# TASK DESCRIPTION
Where does the string "Latest" appear? Copy every line of the entries below that holds it.
RECORDS SHOWN section start
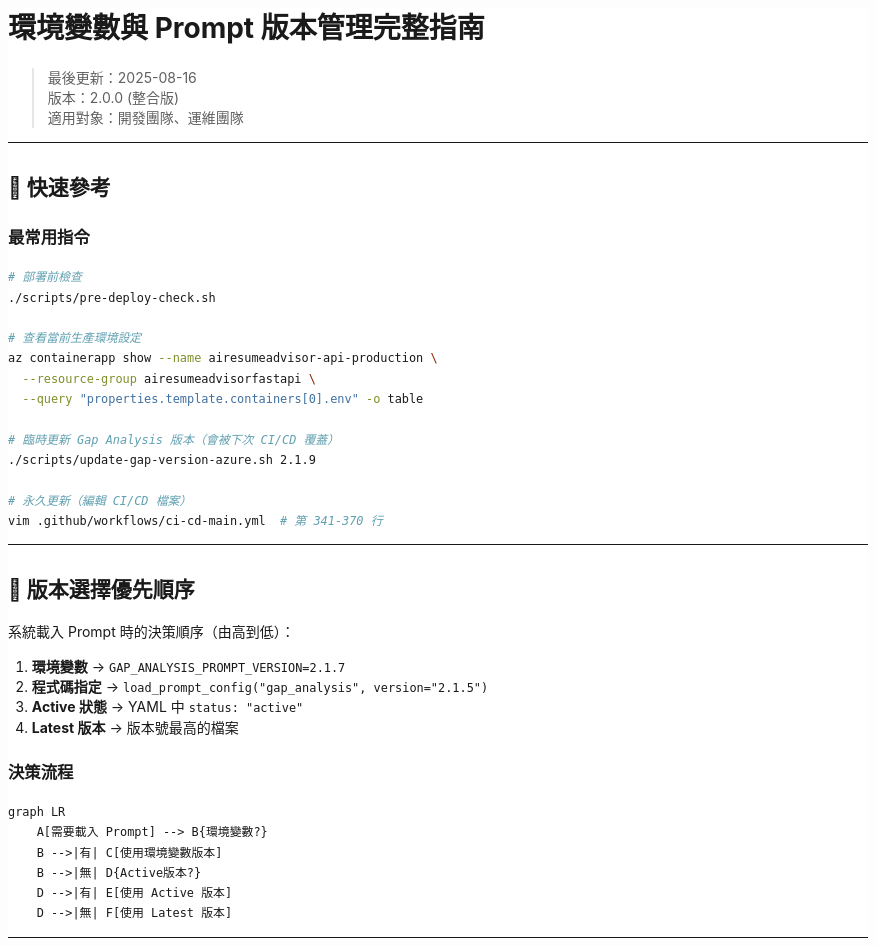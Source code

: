 # 環境變數與 Prompt 版本管理完整指南

> 最後更新：2025-08-16  
> 版本：2.0.0 (整合版)  
> 適用對象：開發團隊、運維團隊

---

## 📌 快速參考

### 最常用指令

```bash
# 部署前檢查
./scripts/pre-deploy-check.sh

# 查看當前生產環境設定
az containerapp show --name airesumeadvisor-api-production \
  --resource-group airesumeadvisorfastapi \
  --query "properties.template.containers[0].env" -o table

# 臨時更新 Gap Analysis 版本（會被下次 CI/CD 覆蓋）
./scripts/update-gap-version-azure.sh 2.1.9

# 永久更新（編輯 CI/CD 檔案）
vim .github/workflows/ci-cd-main.yml  # 第 341-370 行
```

---

## 🎯 版本選擇優先順序

系統載入 Prompt 時的決策順序（由高到低）：

1. **環境變數** → `GAP_ANALYSIS_PROMPT_VERSION=2.1.7`
2. **程式碼指定** → `load_prompt_config("gap_analysis", version="2.1.5")`  
3. **Active 狀態** → YAML 中 `status: "active"`
4. **Latest 版本** → 版本號最高的檔案

### 決策流程

```mermaid
graph LR
    A[需要載入 Prompt] --> B{環境變數?}
    B -->|有| C[使用環境變數版本]
    B -->|無| D{Active版本?}
    D -->|有| E[使用 Active 版本]
    D -->|無| F[使用 Latest 版本]
```

---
RECORDS SHOWN section end
# WRITTEN SOLUTION
4. **Latest 版本** → 版本號最高的檔案
    D -->|無| F[使用 Latest 版本]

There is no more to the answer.